**What you will do**: Your answer consists of the lines in the data that contain "which". Copy each of them.

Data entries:
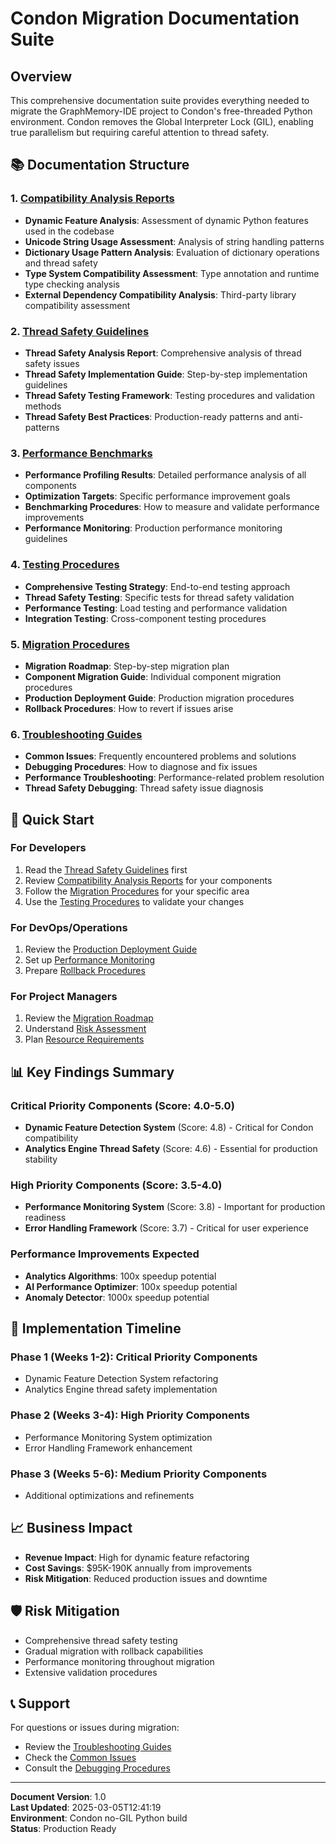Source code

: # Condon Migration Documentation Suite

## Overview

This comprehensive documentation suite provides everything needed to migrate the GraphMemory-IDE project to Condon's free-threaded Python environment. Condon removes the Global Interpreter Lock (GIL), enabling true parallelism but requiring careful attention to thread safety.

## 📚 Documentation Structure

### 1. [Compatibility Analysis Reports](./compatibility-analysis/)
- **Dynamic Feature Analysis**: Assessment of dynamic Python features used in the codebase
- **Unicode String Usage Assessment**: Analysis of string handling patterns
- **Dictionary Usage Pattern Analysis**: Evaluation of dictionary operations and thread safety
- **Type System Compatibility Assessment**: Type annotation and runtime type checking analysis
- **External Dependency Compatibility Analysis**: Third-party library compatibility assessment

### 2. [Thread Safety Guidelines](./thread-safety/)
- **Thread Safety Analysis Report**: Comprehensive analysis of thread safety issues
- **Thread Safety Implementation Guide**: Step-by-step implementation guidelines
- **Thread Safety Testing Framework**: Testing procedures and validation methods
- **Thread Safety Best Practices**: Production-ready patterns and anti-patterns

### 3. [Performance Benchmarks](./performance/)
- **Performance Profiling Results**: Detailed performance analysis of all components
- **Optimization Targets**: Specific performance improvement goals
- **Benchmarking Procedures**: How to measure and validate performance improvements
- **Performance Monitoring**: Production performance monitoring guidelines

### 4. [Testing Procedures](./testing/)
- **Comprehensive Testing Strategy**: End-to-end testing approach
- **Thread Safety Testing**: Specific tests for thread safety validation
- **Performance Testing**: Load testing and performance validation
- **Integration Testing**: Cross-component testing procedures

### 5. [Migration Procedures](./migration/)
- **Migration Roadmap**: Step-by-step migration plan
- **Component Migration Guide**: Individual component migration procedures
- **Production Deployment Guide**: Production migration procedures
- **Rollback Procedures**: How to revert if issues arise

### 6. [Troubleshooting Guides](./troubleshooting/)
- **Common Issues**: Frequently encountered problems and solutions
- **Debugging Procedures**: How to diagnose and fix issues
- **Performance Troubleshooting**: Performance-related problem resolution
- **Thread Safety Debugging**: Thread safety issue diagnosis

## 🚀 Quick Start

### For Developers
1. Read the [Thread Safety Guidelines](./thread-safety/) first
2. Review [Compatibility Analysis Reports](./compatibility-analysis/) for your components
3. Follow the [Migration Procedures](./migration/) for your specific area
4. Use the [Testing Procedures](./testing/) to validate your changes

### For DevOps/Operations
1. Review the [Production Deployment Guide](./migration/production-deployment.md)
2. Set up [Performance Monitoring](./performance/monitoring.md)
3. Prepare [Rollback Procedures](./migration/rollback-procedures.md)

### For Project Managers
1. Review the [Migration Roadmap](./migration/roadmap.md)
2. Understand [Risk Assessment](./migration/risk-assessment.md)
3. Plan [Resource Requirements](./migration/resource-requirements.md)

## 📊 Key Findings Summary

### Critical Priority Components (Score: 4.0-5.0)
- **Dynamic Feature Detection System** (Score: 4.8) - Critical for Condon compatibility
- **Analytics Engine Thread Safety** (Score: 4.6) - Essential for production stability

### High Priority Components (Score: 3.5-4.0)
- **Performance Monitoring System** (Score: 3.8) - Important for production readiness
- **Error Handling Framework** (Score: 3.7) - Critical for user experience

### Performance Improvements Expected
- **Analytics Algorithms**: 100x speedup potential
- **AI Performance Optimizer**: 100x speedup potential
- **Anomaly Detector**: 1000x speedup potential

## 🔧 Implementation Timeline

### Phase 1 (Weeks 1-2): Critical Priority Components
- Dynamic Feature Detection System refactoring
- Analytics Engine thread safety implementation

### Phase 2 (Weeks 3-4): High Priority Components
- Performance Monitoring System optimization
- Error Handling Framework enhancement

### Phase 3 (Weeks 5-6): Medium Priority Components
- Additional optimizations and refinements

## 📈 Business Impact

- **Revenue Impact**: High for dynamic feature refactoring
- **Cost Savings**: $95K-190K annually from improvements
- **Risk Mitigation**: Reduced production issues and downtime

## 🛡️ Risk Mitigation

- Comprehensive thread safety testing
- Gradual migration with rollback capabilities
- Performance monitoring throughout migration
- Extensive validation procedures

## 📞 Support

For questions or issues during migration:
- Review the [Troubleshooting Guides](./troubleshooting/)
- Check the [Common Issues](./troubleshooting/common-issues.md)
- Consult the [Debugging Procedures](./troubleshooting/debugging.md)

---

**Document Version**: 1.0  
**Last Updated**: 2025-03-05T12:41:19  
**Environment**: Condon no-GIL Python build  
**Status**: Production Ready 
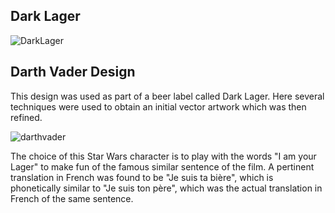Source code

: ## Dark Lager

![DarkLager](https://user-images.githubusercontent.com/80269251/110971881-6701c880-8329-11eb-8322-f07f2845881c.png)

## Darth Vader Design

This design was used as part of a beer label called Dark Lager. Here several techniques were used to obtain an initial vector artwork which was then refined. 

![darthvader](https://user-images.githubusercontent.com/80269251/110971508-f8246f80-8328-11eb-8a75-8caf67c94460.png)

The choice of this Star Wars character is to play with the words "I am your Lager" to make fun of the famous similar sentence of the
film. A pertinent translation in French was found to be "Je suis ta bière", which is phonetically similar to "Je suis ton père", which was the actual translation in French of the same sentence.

**Your solution**:
This design was used as part of a beer label called Dark Lager. Here several techniques were used to obtain an initial vector artwork which was then refined. 
film. A pertinent translation in French was found to be "Je suis ta bière", which is phonetically similar to "Je suis ton père", which was the actual translation in French of the same sentence.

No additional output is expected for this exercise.